- [Required action] When you transcribe the listing, keep each line exact and drop the pictures.

- [Records for the exercise]

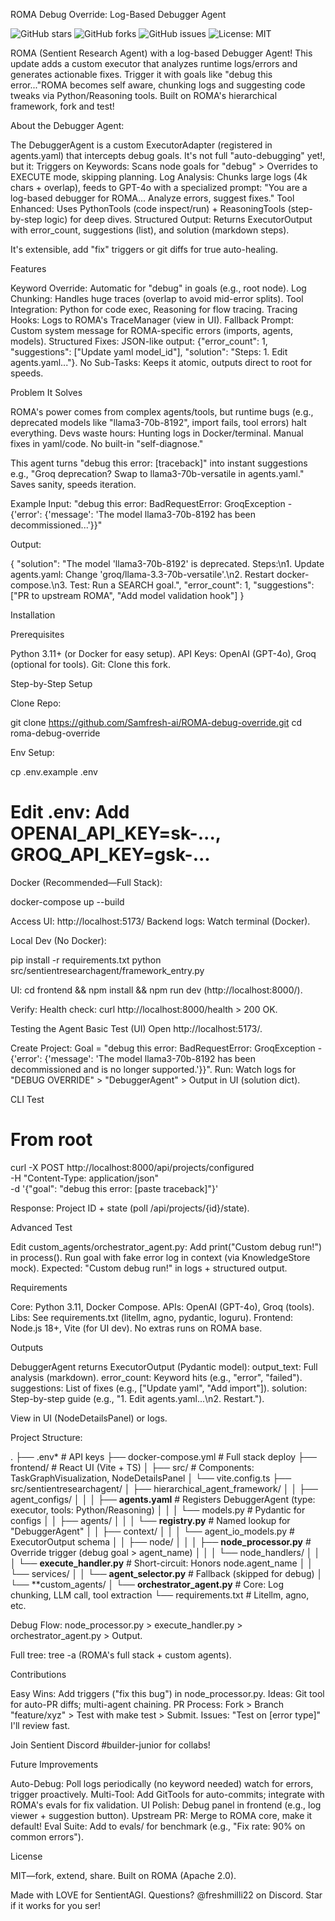 ROMA Debug Override: Log-Based Debugger Agent

![GitHub stars](https://img.shields.io/github/stars/samfresh-ai/ROMA-debug-override?style=social)
![GitHub forks](https://img.shields.io/github/forks/samfresh-ai/ROMA-debug-override?style=social)
![GitHub issues](https://img.shields.io/github/issues/samfresh-ai/ROMA-debug-override)
![License: MIT](https://img.shields.io/badge/License-MIT-yellow.svg)

ROMA (Sentient Research Agent) with a log-based Debugger Agent! This update adds a custom executor that analyzes runtime logs/errors and generates actionable fixes. Trigger it with goals like "debug this error..."ROMA becomes self aware, chunking logs and suggesting code tweaks via Python/Reasoning tools. Built on ROMA's hierarchical framework, fork and test!

 About the Debugger Agent:
	
  The DebuggerAgent is a custom ExecutorAdapter (registered in agents.yaml) that intercepts debug goals. It's not full "auto-debugging" yet!, but it: Triggers on Keywords: Scans node goals for "debug" > Overrides to EXECUTE mode, skipping planning.
Log Analysis: Chunks large logs (4k chars + overlap), feeds to GPT-4o with a specialized prompt: "You are a log-based debugger for ROMA... Analyze errors, suggest fixes."
Tool Enhanced: Uses PythonTools (code inspect/run) + ReasoningTools (step-by-step logic) for deep dives.
Structured Output: Returns ExecutorOutput with error_count, suggestions (list), and solution (markdown steps).

It's extensible, add "fix" triggers or git diffs for true auto-healing.

Features

Keyword Override: Automatic for "debug" in goals (e.g., root node).
Log Chunking: Handles huge traces (overlap to avoid mid-error splits).
Tool Integration: Python for code exec, Reasoning for flow tracing.
Tracing Hooks: Logs to ROMA's TraceManager (view in UI).
Fallback Prompt: Custom system message for ROMA-specific errors (imports, agents, models).
Structured Fixes: JSON-like output: {"error_count": 1, "suggestions": ["Update yaml model_id"], "solution": "Steps: 1. Edit agents.yaml..."}.
No Sub-Tasks: Keeps it atomic, outputs direct to root for speeds.

Problem It Solves

 ROMA's power comes from complex agents/tools, but runtime bugs (e.g., deprecated models like "llama3-70b-8192", import fails, tool errors) halt everything. Devs waste hours:
Hunting logs in Docker/terminal.
Manual fixes in yaml/code.
No built-in "self-diagnose."

This agent turns "debug this error: [traceback]" into instant suggestions e.g., "Groq deprecation? Swap to llama3-70b-versatile in agents.yaml." Saves sanity, speeds iteration.

Example Input: "debug this error: BadRequestError: GroqException - {'error': {'message': 'The model llama3-70b-8192 has been decommissioned...'}}"

Output: 

{
  "solution": "The model 'llama3-70b-8192' is deprecated. Steps:\n1. Update agents.yaml: Change 'groq/llama-3.3-70b-versatile'.\n2. Restart docker-compose.\n3. Test: Run a SEARCH goal.",
  "error_count": 1,
  "suggestions": ["PR to upstream ROMA", "Add model validation hook"]
}

 Installation
	
 Prerequisites
	
Python 3.11+ (or Docker for easy setup).
API Keys: OpenAI (GPT-4o), Groq (optional for tools).
Git: Clone this fork.

Step-by-Step Setup

Clone Repo:

git clone https://github.com/Samfresh-ai/ROMA-debug-override.git
cd roma-debug-override

Env Setup:

cp .env.example .env
# Edit .env: Add OPENAI_API_KEY=sk-..., GROQ_API_KEY=gsk-...

Docker (Recommended—Full Stack):

docker-compose up --build

Access UI: http://localhost:5173/
Backend logs: Watch terminal (Docker).

Local Dev (No Docker):

pip install -r requirements.txt
python src/sentientresearchagent/framework_entry.py

UI: cd frontend && npm install && npm run dev (http://localhost:8000/).

Verify: Health check: curl http://localhost:8000/health > 200 OK.

 Testing the Agent
 Basic Test (UI)
 Open http://localhost:5173/.

Create Project: Goal = "debug this error: BadRequestError: GroqException - {'error': {'message': 'The model llama3-70b-8192 has been decommissioned and is no longer supported.'}}".
Run: Watch logs for "DEBUG OVERRIDE" > "DebuggerAgent" > Output in UI (solution dict).

CLI Test

# From root
curl -X POST http://localhost:8000/api/projects/configured \
  -H "Content-Type: application/json" \
  -d '{"goal": "debug this error: [paste traceback]"}'

Response: Project ID + state (poll /api/projects/{id}/state).

Advanced Test

Edit custom_agents/orchestrator_agent.py: Add print("Custom debug run!") in process().
Run goal with fake error log in context (via KnowledgeStore mock).
Expected: "Custom debug run!" in logs + structured output.

 Requirements
	
Core: Python 3.11, Docker Compose.
APIs: OpenAI (GPT-4o), Groq (tools).
Libs: See requirements.txt (litellm, agno, pydantic, loguru).
Frontend: Node.js 18+, Vite (for UI dev).
No extras runs on ROMA base. 

Outputs

DebuggerAgent returns ExecutorOutput (Pydantic model):
output_text: Full analysis (markdown).
error_count: Keyword hits (e.g., "error", "failed").
suggestions: List of fixes (e.g., ["Update yaml", "Add import"]).
solution: Step-by-step guide (e.g., "1. Edit agents.yaml...\n2. Restart.").

View in UI (NodeDetailsPanel) or logs.


Project Structure:

.
├── .env*                  # API keys
├── docker-compose.yml     # Full stack deploy
├── frontend/              # React UI (Vite + TS)
│   ├── src/               # Components: TaskGraphVisualization, NodeDetailsPanel
│   └── vite.config.ts
├── src/sentientresearchagent/
│   ├── hierarchical_agent_framework/
│   │   ├── agent_configs/
│   │   │   ├── **agents.yaml**     # Registers DebuggerAgent (type: executor, tools: Python/Reasoning)
│   │   │   └── models.py           # Pydantic for configs
│   │   ├── agents/
│   │   │   └── **registry.py**     # Named lookup for "DebuggerAgent"
│   │   ├── context/
│   │   │   └── agent_io_models.py  # ExecutorOutput schema
│   │   ├── node/
│   │   │   ├── **node_processor.py** # Override trigger (debug goal > agent_name)
│   │   │   └── node_handlers/
│   │   │       └── **execute_handler.py** # Short-circuit: Honors node.agent_name
│   │   └── services/
│   │       └── **agent_selector.py** # Fallback (skipped for debug)
│   └── **custom_agents/
│       └── **orchestrator_agent.py** # Core: Log chunking, LLM call, tool extraction
└── requirements.txt       # Litellm, agno, etc.

Debug Flow: node_processor.py > execute_handler.py > orchestrator_agent.py > Output.

Full tree: tree -a (ROMA's full stack + custom agents).

Contributions

Easy Wins: Add triggers ("fix this bug") in node_processor.py.
Ideas: Git tool for auto-PR diffs; multi-agent chaining.
PR Process: Fork > Branch "feature/xyz" > Test with make test > Submit.
Issues: "Test on [error type]" I'll review fast.

Join Sentient Discord #builder-junior for collabs! 

Future Improvements

Auto-Debug: Poll logs periodically (no keyword needed) watch for errors, trigger proactively.
Multi-Tool: Add GitTools for auto-commits; integrate with ROMA's evals for fix validation.
UI Polish: Debug panel in frontend (e.g., log viewer + suggestion button).
Upstream PR: Merge to ROMA core, make it default!
Eval Suite: Add to evals/ for benchmark (e.g., "Fix rate: 90% on common errors").

 License
	
 MIT—fork, extend, share. Built on ROMA (Apache 2.0).
 
 Made with LOVE for SentientAGI. Questions? @freshmilli22 on Discord. 
 Star if it works for you ser!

- [Solution for this problem]
 ROMA Debug Override: Log-Based Debugger Agent

![GitHub stars](https://img.shields.io/github/stars/samfresh-ai/ROMA-debug-override?style=social)
![GitHub forks](https://img.shields.io/github/forks/samfresh-ai/ROMA-debug-override?style=social)
![GitHub issues](https://img.shields.io/github/issues/samfresh-ai/ROMA-debug-override)
![License: MIT](https://img.shields.io/badge/License-MIT-yellow.svg)

ROMA (Sentient Research Agent) with a log-based Debugger Agent! This update adds a custom executor that analyzes runtime logs/errors and generates actionable fixes. Trigger it with goals like "debug this error..."ROMA becomes self aware, chunking logs and suggesting code tweaks via Python/Reasoning tools. Built on ROMA's hierarchical framework, fork and test!

 About the Debugger Agent:
	
  The DebuggerAgent is a custom ExecutorAdapter (registered in agents.yaml) that intercepts debug goals. It's not full "auto-debugging" yet!, but it: Triggers on Keywords: Scans node goals for "debug" > Overrides to EXECUTE mode, skipping planning.
Log Analysis: Chunks large logs (4k chars + overlap), feeds to GPT-4o with a specialized prompt: "You are a log-based debugger for ROMA... Analyze errors, suggest fixes."
Tool Enhanced: Uses PythonTools (code inspect/run) + ReasoningTools (step-by-step logic) for deep dives.
Structured Output: Returns ExecutorOutput with error_count, suggestions (list), and solution (markdown steps).

It's extensible, add "fix" triggers or git diffs for true auto-healing.

Features

Keyword Override: Automatic for "debug" in goals (e.g., root node).
Log Chunking: Handles huge traces (overlap to avoid mid-error splits).
Tool Integration: Python for code exec, Reasoning for flow tracing.
Tracing Hooks: Logs to ROMA's TraceManager (view in UI).
Fallback Prompt: Custom system message for ROMA-specific errors (imports, agents, models).
Structured Fixes: JSON-like output: {"error_count": 1, "suggestions": ["Update yaml model_id"], "solution": "Steps: 1. Edit agents.yaml..."}.
No Sub-Tasks: Keeps it atomic, outputs direct to root for speeds.

Problem It Solves

 ROMA's power comes from complex agents/tools, but runtime bugs (e.g., deprecated models like "llama3-70b-8192", import fails, tool errors) halt everything. Devs waste hours:
Hunting logs in Docker/terminal.
Manual fixes in yaml/code.
No built-in "self-diagnose."

This agent turns "debug this error: [traceback]" into instant suggestions e.g., "Groq deprecation? Swap to llama3-70b-versatile in agents.yaml." Saves sanity, speeds iteration.

Example Input: "debug this error: BadRequestError: GroqException - {'error': {'message': 'The model llama3-70b-8192 has been decommissioned...'}}"

Output: 

{
  "solution": "The model 'llama3-70b-8192' is deprecated. Steps:\n1. Update agents.yaml: Change 'groq/llama-3.3-70b-versatile'.\n2. Restart docker-compose.\n3. Test: Run a SEARCH goal.",
  "error_count": 1,
  "suggestions": ["PR to upstream ROMA", "Add model validation hook"]
}

 Installation
	
 Prerequisites
	
Python 3.11+ (or Docker for easy setup).
API Keys: OpenAI (GPT-4o), Groq (optional for tools).
Git: Clone this fork.

Step-by-Step Setup

Clone Repo:

git clone https://github.com/Samfresh-ai/ROMA-debug-override.git
cd roma-debug-override

Env Setup:

cp .env.example .env
# Edit .env: Add OPENAI_API_KEY=sk-..., GROQ_API_KEY=gsk-...

Docker (Recommended—Full Stack):

docker-compose up --build

Access UI: http://localhost:5173/
Backend logs: Watch terminal (Docker).

Local Dev (No Docker):

pip install -r requirements.txt
python src/sentientresearchagent/framework_entry.py

UI: cd frontend && npm install && npm run dev (http://localhost:8000/).

Verify: Health check: curl http://localhost:8000/health > 200 OK.

 Testing the Agent
 Basic Test (UI)
 Open http://localhost:5173/.

Create Project: Goal = "debug this error: BadRequestError: GroqException - {'error': {'message': 'The model llama3-70b-8192 has been decommissioned and is no longer supported.'}}".
Run: Watch logs for "DEBUG OVERRIDE" > "DebuggerAgent" > Output in UI (solution dict).

CLI Test

# From root
curl -X POST http://localhost:8000/api/projects/configured \
  -H "Content-Type: application/json" \
  -d '{"goal": "debug this error: [paste traceback]"}'

Response: Project ID + state (poll /api/projects/{id}/state).

Advanced Test

Edit custom_agents/orchestrator_agent.py: Add print("Custom debug run!") in process().
Run goal with fake error log in context (via KnowledgeStore mock).
Expected: "Custom debug run!" in logs + structured output.

 Requirements
	
Core: Python 3.11, Docker Compose.
APIs: OpenAI (GPT-4o), Groq (tools).
Libs: See requirements.txt (litellm, agno, pydantic, loguru).
Frontend: Node.js 18+, Vite (for UI dev).
No extras runs on ROMA base. 

Outputs

DebuggerAgent returns ExecutorOutput (Pydantic model):
output_text: Full analysis (markdown).
error_count: Keyword hits (e.g., "error", "failed").
suggestions: List of fixes (e.g., ["Update yaml", "Add import"]).
solution: Step-by-step guide (e.g., "1. Edit agents.yaml...\n2. Restart.").

View in UI (NodeDetailsPanel) or logs.


Project Structure:

.
├── .env*                  # API keys
├── docker-compose.yml     # Full stack deploy
├── frontend/              # React UI (Vite + TS)
│   ├── src/               # Components: TaskGraphVisualization, NodeDetailsPanel
│   └── vite.config.ts
├── src/sentientresearchagent/
│   ├── hierarchical_agent_framework/
│   │   ├── agent_configs/
│   │   │   ├── **agents.yaml**     # Registers DebuggerAgent (type: executor, tools: Python/Reasoning)
│   │   │   └── models.py           # Pydantic for configs
│   │   ├── agents/
│   │   │   └── **registry.py**     # Named lookup for "DebuggerAgent"
│   │   ├── context/
│   │   │   └── agent_io_models.py  # ExecutorOutput schema
│   │   ├── node/
│   │   │   ├── **node_processor.py** # Override trigger (debug goal > agent_name)
│   │   │   └── node_handlers/
│   │   │       └── **execute_handler.py** # Short-circuit: Honors node.agent_name
│   │   └── services/
│   │       └── **agent_selector.py** # Fallback (skipped for debug)
│   └── **custom_agents/
│       └── **orchestrator_agent.py** # Core: Log chunking, LLM call, tool extraction
└── requirements.txt       # Litellm, agno, etc.

Debug Flow: node_processor.py > execute_handler.py > orchestrator_agent.py > Output.

Full tree: tree -a (ROMA's full stack + custom agents).

Contributions

Easy Wins: Add triggers ("fix this bug") in node_processor.py.
Ideas: Git tool for auto-PR diffs; multi-agent chaining.
PR Process: Fork > Branch "feature/xyz" > Test with make test > Submit.
Issues: "Test on [error type]" I'll review fast.

Join Sentient Discord #builder-junior for collabs! 

Future Improvements

Auto-Debug: Poll logs periodically (no keyword needed) watch for errors, trigger proactively.
Multi-Tool: Add GitTools for auto-commits; integrate with ROMA's evals for fix validation.
UI Polish: Debug panel in frontend (e.g., log viewer + suggestion button).
Upstream PR: Merge to ROMA core, make it default!
Eval Suite: Add to evals/ for benchmark (e.g., "Fix rate: 90% on common errors").

 License
	
 MIT—fork, extend, share. Built on ROMA (Apache 2.0).
 
 Made with LOVE for SentientAGI. Questions? @freshmilli22 on Discord. 
 Star if it works for you ser!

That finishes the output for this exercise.